[Dataset entries]
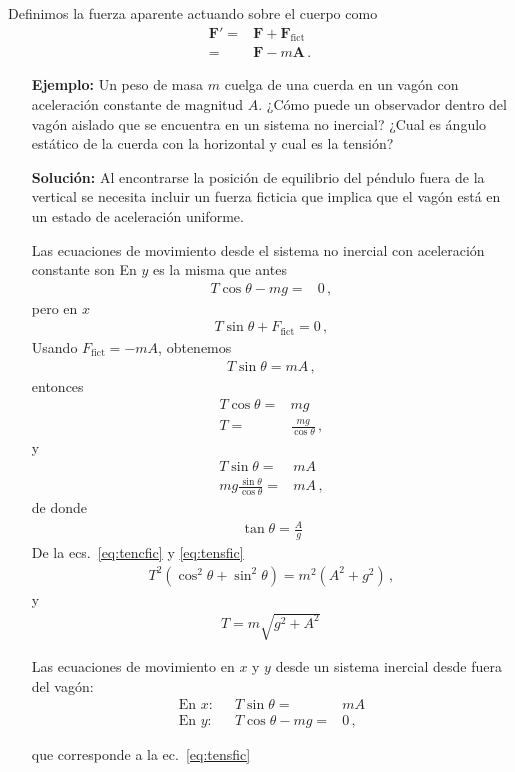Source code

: \begin{frame}
Definimos la fuerza aparente actuando sobre el cuerpo como
\begin{align}
  \label{eq:fzaaparente}
  \mathbf{F}'=&\mathbf{F}+\mathbf{F}_{\text{fict}}\nonumber\\
  =&\mathbf{F}-m\mathbf{A}\,.
\end{align}
\end{frame}


\begin{itemize}
\item[\textbf{Ejemplo:}] Un peso de masa $m$ cuelga de una cuerda en un vagón con aceleración constante de magnitud $A$. ¿Cómo puede un observador dentro del vagón aislado que se encuentra en un sistema no inercial? ¿Cual es ángulo estático de la cuerda con la horizontal y cual es la tensión?

\item[\textbf{Solución:}] 
Al encontrarse la posición de equilibrio del péndulo fuera de la vertical se necesita incluir un fuerza ficticia que implica que el vagón está en un estado de aceleración uniforme.



Las ecuaciones de movimiento desde el sistema no inercial con aceleración constante son
En $y$ es la misma que antes
\begin{align*}
  T\cos\theta-mg=&0\,,
\end{align*}
pero en $x$
\begin{align*}
    T\sin\theta+F_{\text{fict}}=0\,,
\end{align*}
Usando $F_{\text{fict}}=-m A$, obtenemos
\begin{align*}
  T\sin\theta=m A\,,
\end{align*}
entonces
\begin{align}
  \label{eq:tencfic}
  T\cos\theta=&mg\nonumber\\
  T=&\frac{m g}{\cos\theta}\,,
\end{align}
y
\begin{align}
  \label{eq:tensfic}
  T\sin\theta=&m A\nonumber\\
  {m g}\frac{\sin\theta}{\cos\theta}=&mA\,,
\end{align}
de donde
\begin{align*}
  \tan\theta=\frac{A}{g}
\end{align*}
De la ecs.~\eqref{eq:tencfic} y \eqref{eq:tensfic}
\begin{align*}
  T^2(\cos^2\theta+\sin^2\theta)=m^2(A^2+g^2)\,,
\end{align*}
y
\begin{align*}
  T=m\sqrt{g^2+A^2}\,
\end{align*}

Las ecuaciones de movimiento en $x$ y $y$ desde un sistema inercial desde fuera del vagón:
\begin{align*}
  \text{En $x$:}&&T\sin\theta=&m A\nonumber\\
  \text{En $y$:}&&T\cos\theta-m g=&0\,,
\end{align*}

que corresponde a la ec.~\eqref{eq:tensfic}
\end{itemize}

* [Try it] Without any of its images, the data above should be returned exactly.

* [Expected answer]
Source code

: \begin{frame}
Definimos la fuerza aparente actuando sobre el cuerpo como
\begin{align}
  \label{eq:fzaaparente}
  \mathbf{F}'=&\mathbf{F}+\mathbf{F}_{\text{fict}}\nonumber\\
  =&\mathbf{F}-m\mathbf{A}\,.
\end{align}
\end{frame}


\begin{itemize}
\item[\textbf{Ejemplo:}] Un peso de masa $m$ cuelga de una cuerda en un vagón con aceleración constante de magnitud $A$. ¿Cómo puede un observador dentro del vagón aislado que se encuentra en un sistema no inercial? ¿Cual es ángulo estático de la cuerda con la horizontal y cual es la tensión?

\item[\textbf{Solución:}] 
Al encontrarse la posición de equilibrio del péndulo fuera de la vertical se necesita incluir un fuerza ficticia que implica que el vagón está en un estado de aceleración uniforme.



Las ecuaciones de movimiento desde el sistema no inercial con aceleración constante son
En $y$ es la misma que antes
\begin{align*}
  T\cos\theta-mg=&0\,,
\end{align*}
pero en $x$
\begin{align*}
    T\sin\theta+F_{\text{fict}}=0\,,
\end{align*}
Usando $F_{\text{fict}}=-m A$, obtenemos
\begin{align*}
  T\sin\theta=m A\,,
\end{align*}
entonces
\begin{align}
  \label{eq:tencfic}
  T\cos\theta=&mg\nonumber\\
  T=&\frac{m g}{\cos\theta}\,,
\end{align}
y
\begin{align}
  \label{eq:tensfic}
  T\sin\theta=&m A\nonumber\\
  {m g}\frac{\sin\theta}{\cos\theta}=&mA\,,
\end{align}
de donde
\begin{align*}
  \tan\theta=\frac{A}{g}
\end{align*}
De la ecs.~\eqref{eq:tencfic} y \eqref{eq:tensfic}
\begin{align*}
  T^2(\cos^2\theta+\sin^2\theta)=m^2(A^2+g^2)\,,
\end{align*}
y
\begin{align*}
  T=m\sqrt{g^2+A^2}\,
\end{align*}

Las ecuaciones de movimiento en $x$ y $y$ desde un sistema inercial desde fuera del vagón:
\begin{align*}
  \text{En $x$:}&&T\sin\theta=&m A\nonumber\\
  \text{En $y$:}&&T\cos\theta-m g=&0\,,
\end{align*}

que corresponde a la ec.~\eqref{eq:tensfic}
\end{itemize}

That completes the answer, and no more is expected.